I kind of ruined the surprise for you. Sorry.
The book reads a lot like any of the humorous memoirs coming out of the forties', fifties', and sixties'... witty, wry, and overwritten, it's a light foray into international relations with a star of stage and screen that I enjoyed spending time with vicariously in the city of light, in the middle of the century. De Havilland was in the process of divorcing her first husband, novelist Marcus Goodrich, when she met Paris Match editor Pierre Gallant (what a name!) at the Cannes Film Festival in 1953 and embarked on the great French adventure of the second half of her life. The page above, and the two clippings below, appeared in Life magazine when this book was published in 1962.



Apparently staying in the spotlight, she also appeared later that year in a Life article (below) about starlets who had twenty-five plus years of fame to their names, alongside the likes of Bette Davis, Rosalind Russell, and her GWTW costar Vivien Leigh. Not to MENTION her sister, Joan Fontaine, who she has had a famously rocky relationship with over the last, oh, seventy years of their lives.
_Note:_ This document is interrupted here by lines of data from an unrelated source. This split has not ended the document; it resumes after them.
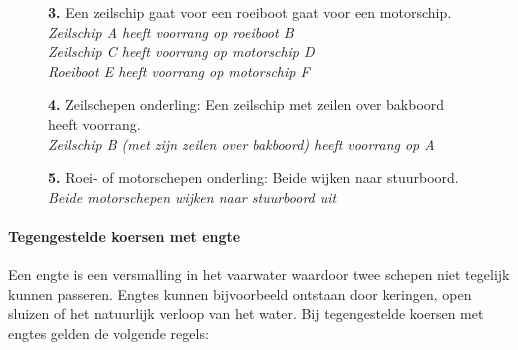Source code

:\begin{figure}[H]
	\centering
	\begin{minipage}[t]{0.70\textwidth}
		\textbf{3.} Een zeilschip gaat voor een roeiboot gaat voor een motorschip.\\
		\textit{Zeilschip A heeft voorrang op roeiboot B \\
				Zeilschip C heeft voorrang op motorschip D \\
				Roeiboot E heeft voorrang op motorschip F}
	\end{minipage}
	\hfill
	\begin{minipage}[t]{0.25\textwidth}
		\label{pic:tg3a}
	\end{minipage}
	\hfill
\end{figure}
\vspace{-0.7cm}

\begin{figure}[H]
	\centering
	\begin{minipage}[t]{0.70\textwidth}
		\textbf{4.} Zeilschepen onderling: Een zeilschip met zeilen over bakboord heeft voorrang.\\
		\textit{Zeilschip B (met zijn zeilen over bakboord) heeft voorrang op A}
	\end{minipage}
	\hfill
	\begin{minipage}[t]{0.25\textwidth}
		\label{pic:tg4}
	\end{minipage}
	\hfill
\end{figure}
\vspace{-0.7cm}

\begin{figure}[H]
	\centering
	\begin{minipage}[t]{0.70\textwidth}
		\textbf{5.} Roei- of motorschepen onderling: Beide wijken naar stuurboord.\\
		\textit{Beide motorschepen wijken naar stuurboord uit}
	\end{minipage}
	\hfill
	\begin{minipage}[t]{0.25\textwidth}
		\label{pic:tg5}
	\end{minipage}
	\hfill
\end{figure}

\paragraph{Tegengestelde koersen met engte}
Een engte is een versmalling in het vaarwater waardoor twee schepen niet tegelijk kunnen passeren. Engtes kunnen bijvoorbeeld ontstaan door keringen, open sluizen of het natuurlijk verloop van het water. Bij tegengestelde koersen met engtes gelden de volgende regels:

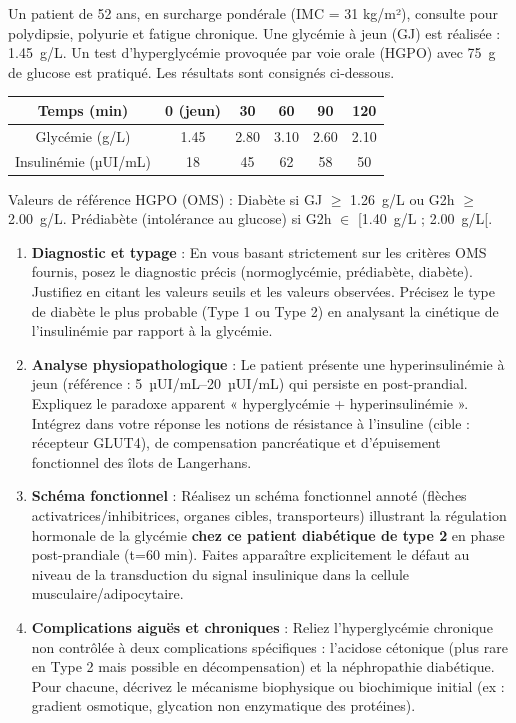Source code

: \documentclass[11pt]{article}
\begin{document}
\begin{exercice}
Un patient de 52 ans, en surcharge pondérale (IMC = 31 kg/m²), consulte pour polydipsie, polyurie et fatigue chronique. Une glycémie à jeun (GJ) est réalisée : \SI{1.45}{g/L}. Un test d'hyperglycémie provoquée par voie orale (HGPO) avec \SI{75}{g} de glucose est pratiqué. Les résultats sont consignés ci-dessous.

\begin{center}
\begin{tabular}{|c|c|c|c|c|c|}
\hline
Temps (min) & 0 (jeun) & 30 & 60 & 90 & 120 \\
\hline
Glycémie (g/L) & 1.45 & 2.80 & 3.10 & 2.60 & 2.10 \\
\hline
Insulinémie (µUI/mL) & 18 & 45 & 62 & 58 & 50 \\
\hline
\end{tabular}
\end{center}
Valeurs de référence HGPO (OMS) : Diabète si GJ $\ge$ \SI{1.26}{g/L} ou G2h $\ge$ \SI{2.00}{g/L}. Prédiabète (intolérance au glucose) si G2h $\in$ [\SI{1.40}{g/L} ; \SI{2.00}{g/L}[.

\begin{enumerate}
    \item \textbf{Diagnostic et typage} : En vous basant strictement sur les critères OMS fournis, posez le diagnostic précis (normoglycémie, prédiabète, diabète). Justifiez en citant les valeurs seuils et les valeurs observées. Précisez le type de diabète le plus probable (Type 1 ou Type 2) en analysant la cinétique de l'insulinémie par rapport à la glycémie.
    \item \textbf{Analyse physiopathologique} : Le patient présente une hyperinsulinémie à jeun (référence : \SIrange{5}{20}{µUI/mL}) qui persiste en post-prandial. Expliquez le paradoxe apparent « hyperglycémie + hyperinsulinémie ». Intégrez dans votre réponse les notions de résistance à l'insuline (cible : récepteur GLUT4), de compensation pancréatique et d'épuisement fonctionnel des îlots de Langerhans.
    \item \textbf{Schéma fonctionnel} : Réalisez un schéma fonctionnel annoté (flèches activatrices/inhibitrices, organes cibles, transporteurs) illustrant la régulation hormonale de la glycémie \textbf{chez ce patient diabétique de type 2} en phase post-prandiale (t=60 min). Faites apparaître explicitement le défaut au niveau de la transduction du signal insulinique dans la cellule musculaire/adipocytaire.
    \item \textbf{Complications aiguës et chroniques} : Reliez l'hyperglycémie chronique non contrôlée à deux complications spécifiques : l'acidose cétonique (plus rare en Type 2 mais possible en décompensation) et la néphropathie diabétique. Pour chacune, décrivez le mécanisme biophysique ou biochimique initial (ex : gradient osmotique, glycation non enzymatique des protéines).
\end{enumerate}
\end{exercice}
\end{document}
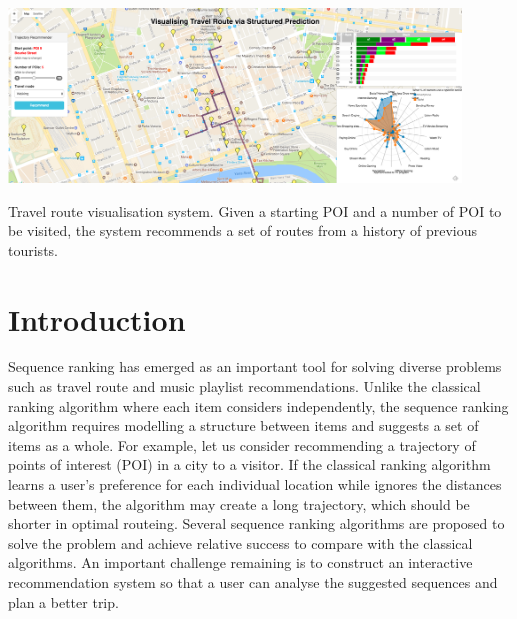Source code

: \documentclass[sigconf]{acmart}
\begin{document}


 \begin{teaserfigure}
 \centering
   \includegraphics[width=0.9\textwidth]{figure/sample_map.png}
   \caption{Travel route visualisation system. Given a starting POI and a number of POI to be visited, the system recommends a set of routes from a history of previous tourists.}
   \label{fig:overview}
 \end{teaserfigure}

\maketitle


\section{Introduction}
Sequence ranking has emerged as an important tool for solving diverse problems such as travel route and music playlist recommendations. 
Unlike the classical ranking algorithm where each item considers independently, the sequence ranking algorithm requires modelling a structure between items and suggests a set of items as a whole. 
For example, let us consider recommending a trajectory of points of interest (POI) in a city to a visitor. 
If the classical ranking algorithm learns a user's preference for each individual location while ignores the distances between them, the algorithm may create a long trajectory, which should be shorter in optimal routeing. 
Several sequence ranking algorithms are proposed to solve the problem and achieve relative success to compare with the classical algorithms. 
An important challenge remaining is to construct an interactive recommendation system so that a user can analyse the suggested sequences and plan a better trip.
\end{document}
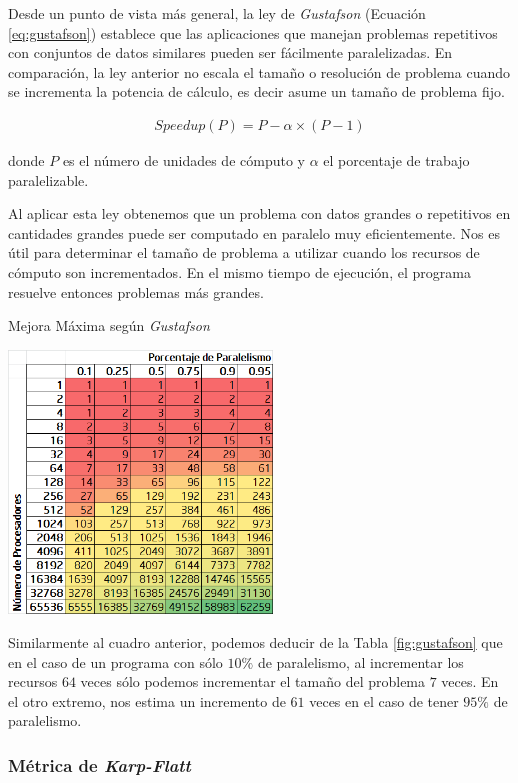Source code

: \documentclass[a4paper]{report}
\begin{document}
Desde un punto de vista más general, la ley de {\it Gustafson} \cite{gustafson} (Ecuación \ref{eq:gustafson}) establece que las aplicaciones que manejan problemas
repetitivos con conjuntos de datos similares pueden ser fácilmente paralelizadas. En comparación, la ley anterior no escala el tamaño o
resolución de problema cuando se incrementa la potencia de cálculo, es decir asume un tamaño de problema fijo. 

\begin{eqnarray}
\label{eq:gustafson}
Speedup(P) = P - \alpha \times (P - 1)
\end{eqnarray}

donde $ P $ es el número de unidades de cómputo y $ \alpha $ el porcentaje de trabajo paralelizable.

\bigskip

Al aplicar esta ley obtenemos que un problema con datos grandes o repetitivos en cantidades grandes puede ser computado en paralelo muy eficientemente.
Nos es útil para determinar el tamaño de problema a utilizar cuando los recursos de cómputo son incrementados. 
En el mismo tiempo de ejecución, el programa resuelve entonces problemas más grandes.

\begin{table}[H]
\caption{Mejora Máxima según {\it Gustafson}}
\centering
\includegraphics[width=7cm]{gustafson.png}
\label{fig:gustafson}
\end{table}

Similarmente al cuadro anterior, podemos deducir de la Tabla \ref{fig:gustafson} que en el caso de un programa con sólo $ 10\% $ de paralelismo, al incrementar los recursos $ 64 $ veces sólo podemos incrementar el tamaño del problema $ 7 $ veces. En el otro extremo, nos estima un incremento de $ 61 $ veces en el caso de tener $ 95\% $ de paralelismo.

\subsubsection{Métrica de {\it Karp-Flatt}}
\end{document}
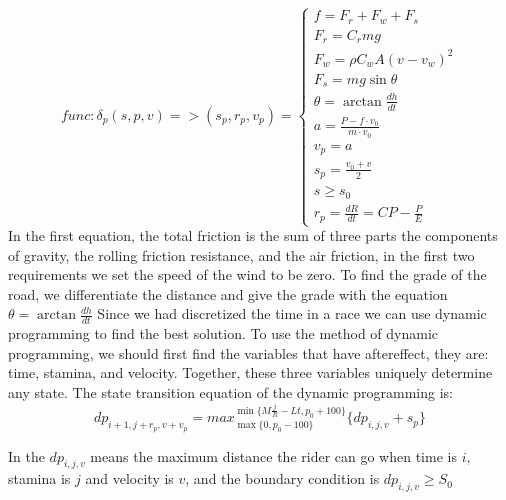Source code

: \documentclass[12pt]{article}
\begin{document}
\begin{equation}
    func: \delta_p(s,p,v)=>(  s_p, r_p, v_p)=\left\{
    \begin{array}{c}
        f=F_r+F_w+F_s                     \\%
        F_r=C_rmg                         \\%
        F_w=\rho C_w A(v-v_w)^2           \\%
        F_s=mg\sin \theta                 \\
        \theta=\arctan\frac{d h}{d t}     \\%
        a=\frac{P-f\cdot v_0}{m\cdot v_0} \\
        v_p=a                             \\
        s_p=\frac{v_0+v}{2}               \\
        s\geqslant s_0                    \\
        r_p=\frac{d R}{d t} =CP-\frac{P}{E}
    \end{array}
    \right.
\end{equation}
In the first equation, the total friction is the sum of three parts the components of gravity, the rolling friction resistance, and the air friction,
in the first two requirements we set the speed of the wind to be zero. To find the grade of the road, we differentiate the distance and give the grade with the equation
$\theta=\arctan\frac{d h}{d t}$
Since we had discretized the time in a race we can use dynamic programming to find the best solution.
To use the method of dynamic programming, we should first find the variables that have aftereffect, they are:  time, stamina, and velocity. Together, these three variables
uniquely determine any state.
The state transition equation of the dynamic programming is:\begin{equation}dp_{i+1,j+r_p,v+v_p}= max_{\max\{0,p_0-100\}}^{\min\{M\frac{j}{R}-Lt,p_0+100\}}\{dp_{i,j,v}+s_p\}\end{equation}

In the $dp_{i,j,v}$ means the maximum distance the rider can go when time is $i$, stamina is $j$ and velocity is $v$, and the boundary condition is $dp_{i,j,v}\geqslant S_0$
\end{document}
One of the most fascinating Classic Hollywood stories to me is the sibling rivalry between Joan Fontaine and O d H, both of whom are gorgeous actresses, Academy Award winners, and loath to mention the other even in interviews. AND ARE BOTH STILL ALIVE! Out of all the actresses who were big names in that wonderful window of cinema, say the late thirties' to the early 50's, Fontaine and de Havilland are still kicking around! And not speaking. I wish to heck de Havilland had finished that memoir she said she was working on in 2009... Fontaine's No Bed of Roses, published in 1978, says a fair piece about the rift in their relationship, which seemingly began in childhood and was pushed to the breaking point by their acting careers and personal lives, but I'd like to hear both sides of the story. Especially now that I'm more familiar with de Havilland's screen career via my massive Errol Flynn crush.

Doesn't her hair/eyebrow pencil/dress remind you of similar shots of La Crawford in the 60's? I wonder what's with that...something about middle aged Hollywood stars.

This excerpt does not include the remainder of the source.